■ Exercise description ■
The entire listing below must be written out word for word.

■ Task inputs ■
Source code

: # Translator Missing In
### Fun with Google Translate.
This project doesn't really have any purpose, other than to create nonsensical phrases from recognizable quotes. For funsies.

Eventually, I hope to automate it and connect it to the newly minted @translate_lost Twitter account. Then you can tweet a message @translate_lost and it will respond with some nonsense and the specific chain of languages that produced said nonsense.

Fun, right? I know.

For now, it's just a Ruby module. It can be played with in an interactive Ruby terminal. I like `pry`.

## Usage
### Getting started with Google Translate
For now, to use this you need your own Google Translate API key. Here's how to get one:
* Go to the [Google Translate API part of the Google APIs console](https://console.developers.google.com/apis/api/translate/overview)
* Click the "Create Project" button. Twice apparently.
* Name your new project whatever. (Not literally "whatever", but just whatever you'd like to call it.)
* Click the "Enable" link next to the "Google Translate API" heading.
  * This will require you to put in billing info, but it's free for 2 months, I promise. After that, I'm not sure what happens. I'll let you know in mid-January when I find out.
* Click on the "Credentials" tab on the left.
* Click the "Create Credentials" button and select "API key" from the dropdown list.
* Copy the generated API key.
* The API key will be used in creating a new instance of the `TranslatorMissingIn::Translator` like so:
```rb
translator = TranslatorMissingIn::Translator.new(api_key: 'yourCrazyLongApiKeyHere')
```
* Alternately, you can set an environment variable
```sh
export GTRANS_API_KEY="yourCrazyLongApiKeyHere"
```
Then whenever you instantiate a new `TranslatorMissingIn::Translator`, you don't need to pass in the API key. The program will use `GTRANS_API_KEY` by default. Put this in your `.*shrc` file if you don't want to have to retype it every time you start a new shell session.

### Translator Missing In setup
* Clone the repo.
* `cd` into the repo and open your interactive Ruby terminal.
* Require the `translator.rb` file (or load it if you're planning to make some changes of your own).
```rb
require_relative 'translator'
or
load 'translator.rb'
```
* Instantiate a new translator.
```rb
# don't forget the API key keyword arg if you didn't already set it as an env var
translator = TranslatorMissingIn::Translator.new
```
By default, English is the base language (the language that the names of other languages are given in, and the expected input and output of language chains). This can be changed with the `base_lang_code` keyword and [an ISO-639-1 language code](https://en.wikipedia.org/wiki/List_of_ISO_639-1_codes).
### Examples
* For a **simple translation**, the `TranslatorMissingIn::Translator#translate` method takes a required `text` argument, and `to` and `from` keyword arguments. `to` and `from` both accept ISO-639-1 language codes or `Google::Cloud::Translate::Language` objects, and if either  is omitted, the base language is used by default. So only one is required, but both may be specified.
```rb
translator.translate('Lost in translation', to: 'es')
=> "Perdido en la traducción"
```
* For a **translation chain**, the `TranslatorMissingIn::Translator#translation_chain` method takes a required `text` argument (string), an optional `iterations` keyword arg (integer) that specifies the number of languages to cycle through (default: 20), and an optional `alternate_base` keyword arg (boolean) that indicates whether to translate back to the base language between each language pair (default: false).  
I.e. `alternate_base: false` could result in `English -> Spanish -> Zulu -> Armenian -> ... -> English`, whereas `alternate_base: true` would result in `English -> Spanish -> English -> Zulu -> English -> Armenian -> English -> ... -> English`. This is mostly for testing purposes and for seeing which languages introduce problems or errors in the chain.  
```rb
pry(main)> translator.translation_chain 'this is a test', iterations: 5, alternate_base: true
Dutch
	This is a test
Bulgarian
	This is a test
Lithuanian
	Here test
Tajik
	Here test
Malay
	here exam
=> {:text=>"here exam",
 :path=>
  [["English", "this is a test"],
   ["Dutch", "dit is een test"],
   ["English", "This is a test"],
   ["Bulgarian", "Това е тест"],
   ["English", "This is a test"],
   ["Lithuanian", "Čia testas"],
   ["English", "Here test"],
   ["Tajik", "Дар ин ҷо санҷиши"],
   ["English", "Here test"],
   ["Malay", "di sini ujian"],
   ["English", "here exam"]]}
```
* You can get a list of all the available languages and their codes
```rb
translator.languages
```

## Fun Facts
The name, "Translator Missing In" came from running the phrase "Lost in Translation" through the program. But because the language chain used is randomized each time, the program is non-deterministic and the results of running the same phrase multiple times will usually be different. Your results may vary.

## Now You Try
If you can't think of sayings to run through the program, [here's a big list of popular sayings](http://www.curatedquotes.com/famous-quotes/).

■ Solution below ■
Source code

: # Translator Missing In
### Fun with Google Translate.
This project doesn't really have any purpose, other than to create nonsensical phrases from recognizable quotes. For funsies.

Eventually, I hope to automate it and connect it to the newly minted @translate_lost Twitter account. Then you can tweet a message @translate_lost and it will respond with some nonsense and the specific chain of languages that produced said nonsense.

Fun, right? I know.

For now, it's just a Ruby module. It can be played with in an interactive Ruby terminal. I like `pry`.

## Usage
### Getting started with Google Translate
For now, to use this you need your own Google Translate API key. Here's how to get one:
* Go to the [Google Translate API part of the Google APIs console](https://console.developers.google.com/apis/api/translate/overview)
* Click the "Create Project" button. Twice apparently.
* Name your new project whatever. (Not literally "whatever", but just whatever you'd like to call it.)
* Click the "Enable" link next to the "Google Translate API" heading.
  * This will require you to put in billing info, but it's free for 2 months, I promise. After that, I'm not sure what happens. I'll let you know in mid-January when I find out.
* Click on the "Credentials" tab on the left.
* Click the "Create Credentials" button and select "API key" from the dropdown list.
* Copy the generated API key.
* The API key will be used in creating a new instance of the `TranslatorMissingIn::Translator` like so:
```rb
translator = TranslatorMissingIn::Translator.new(api_key: 'yourCrazyLongApiKeyHere')
```
* Alternately, you can set an environment variable
```sh
export GTRANS_API_KEY="yourCrazyLongApiKeyHere"
```
Then whenever you instantiate a new `TranslatorMissingIn::Translator`, you don't need to pass in the API key. The program will use `GTRANS_API_KEY` by default. Put this in your `.*shrc` file if you don't want to have to retype it every time you start a new shell session.

### Translator Missing In setup
* Clone the repo.
* `cd` into the repo and open your interactive Ruby terminal.
* Require the `translator.rb` file (or load it if you're planning to make some changes of your own).
```rb
require_relative 'translator'
or
load 'translator.rb'
```
* Instantiate a new translator.
```rb
# don't forget the API key keyword arg if you didn't already set it as an env var
translator = TranslatorMissingIn::Translator.new
```
By default, English is the base language (the language that the names of other languages are given in, and the expected input and output of language chains). This can be changed with the `base_lang_code` keyword and [an ISO-639-1 language code](https://en.wikipedia.org/wiki/List_of_ISO_639-1_codes).
### Examples
* For a **simple translation**, the `TranslatorMissingIn::Translator#translate` method takes a required `text` argument, and `to` and `from` keyword arguments. `to` and `from` both accept ISO-639-1 language codes or `Google::Cloud::Translate::Language` objects, and if either  is omitted, the base language is used by default. So only one is required, but both may be specified.
```rb
translator.translate('Lost in translation', to: 'es')
=> "Perdido en la traducción"
```
* For a **translation chain**, the `TranslatorMissingIn::Translator#translation_chain` method takes a required `text` argument (string), an optional `iterations` keyword arg (integer) that specifies the number of languages to cycle through (default: 20), and an optional `alternate_base` keyword arg (boolean) that indicates whether to translate back to the base language between each language pair (default: false).  
I.e. `alternate_base: false` could result in `English -> Spanish -> Zulu -> Armenian -> ... -> English`, whereas `alternate_base: true` would result in `English -> Spanish -> English -> Zulu -> English -> Armenian -> English -> ... -> English`. This is mostly for testing purposes and for seeing which languages introduce problems or errors in the chain.  
```rb
pry(main)> translator.translation_chain 'this is a test', iterations: 5, alternate_base: true
Dutch
	This is a test
Bulgarian
	This is a test
Lithuanian
	Here test
Tajik
	Here test
Malay
	here exam
=> {:text=>"here exam",
 :path=>
  [["English", "this is a test"],
   ["Dutch", "dit is een test"],
   ["English", "This is a test"],
   ["Bulgarian", "Това е тест"],
   ["English", "This is a test"],
   ["Lithuanian", "Čia testas"],
   ["English", "Here test"],
   ["Tajik", "Дар ин ҷо санҷиши"],
   ["English", "Here test"],
   ["Malay", "di sini ujian"],
   ["English", "here exam"]]}
```
* You can get a list of all the available languages and their codes
```rb
translator.languages
```

## Fun Facts
The name, "Translator Missing In" came from running the phrase "Lost in Translation" through the program. But because the language chain used is randomized each time, the program is non-deterministic and the results of running the same phrase multiple times will usually be different. Your results may vary.

## Now You Try
If you can't think of sayings to run through the program, [here's a big list of popular sayings](http://www.curatedquotes.com/famous-quotes/).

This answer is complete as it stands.